*Exercise brief*:
If a line of the records holds the word "verwendet", copy it out.

*** Entries supplied Section Begins ***

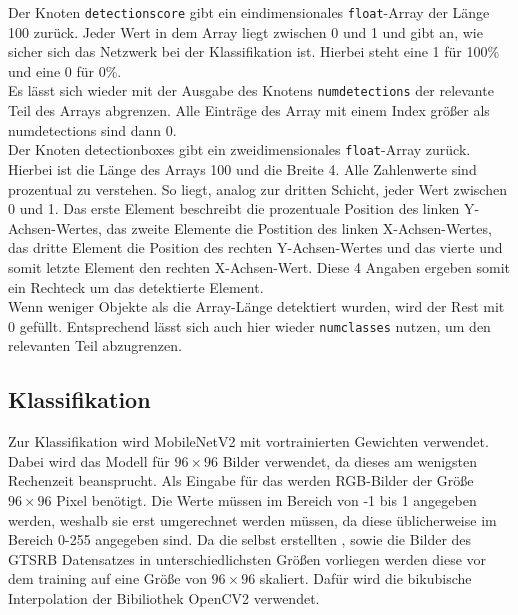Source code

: \documentclass[12pt,a4paper,ngerman,enabledeprecatedfontcommands]{scrreprt}
\begin{document}
Der Knoten \texttt{detection\textunderscore score} gibt ein eindimensionales \texttt{float}-Array der Länge 100 zurück. Jeder Wert in dem Array liegt zwischen 0 und 1 und gibt an, wie sicher sich das Netzwerk bei der \gls{Klassifikation} ist. Hierbei steht eine 1 für 100\% und eine 0 für 0\%.\\
Es lässt sich wieder mit der Ausgabe des Knotens \texttt{num\textunderscore detections} der relevante Teil des Arrays abgrenzen. Alle Einträge des Array mit einem Index größer als num\textunderscore detections sind dann 0. \\

Der Knoten detection\textunderscore boxes gibt ein zweidimensionales \texttt{float}-Array zurück. Hierbei ist die Länge des Arrays 100 und die Breite 4. Alle Zahlenwerte sind prozentual zu verstehen. So liegt, analog zur dritten Schicht, jeder Wert zwischen 0 und 1. 
Das erste Element beschreibt die prozentuale Position des linken Y-Achsen-Wertes, das zweite Elemente die Postition des linken X-Achsen-Wertes, das dritte Element die Position des rechten Y-Achsen-Wertes und das vierte und somit letzte Element den rechten X-Achsen-Wert. Diese 4 Angaben ergeben somit ein Rechteck um das detektierte Element.\\
Wenn weniger Objekte als die Array-Länge detektiert wurden, wird der Rest mit 0 gefüllt. Entsprechend lässt sich auch hier wieder \texttt{num\textunderscore classes} nutzen, um den relevanten Teil abzugrenzen.\\

\subsection{Klassifikation}
Zur \gls{Klassifikation} wird MobileNetV2\cite{DBLP:journals/corr/abs-1801-04381} mit vortrainierten Gewichten verwendet. Dabei wird das Modell für $96\times96$ Bilder verwendet, da dieses am wenigsten Rechenzeit beansprucht.
Als Eingabe für das  werden RGB-Bilder der Größe $96\times96$ Pixel benötigt. Die Werte müssen im Bereich von -1 bis 1 angegeben werden, weshalb sie erst umgerechnet werden müssen, da diese üblicherweise im Bereich 0-255 angegeben sind.
Da die selbst erstellten , sowie die Bilder des GTSRB Datensatzes in unterschiedlichsten Größen vorliegen werden diese vor dem training auf eine Größe von $96\times96$ skaliert.
Dafür wird die bikubische Interpolation der Bibiliothek \gls{OpenCV2} verwendet. 
\end{document}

*** Entries supplied Section Ends ***

*Result of the task*:
Zur \gls{Klassifikation} wird MobileNetV2\cite{DBLP:journals/corr/abs-1801-04381} mit vortrainierten Gewichten verwendet. Dabei wird das Modell für $96\times96$ Bilder verwendet, da dieses am wenigsten Rechenzeit beansprucht.
Dafür wird die bikubische Interpolation der Bibiliothek \gls{OpenCV2} verwendet. 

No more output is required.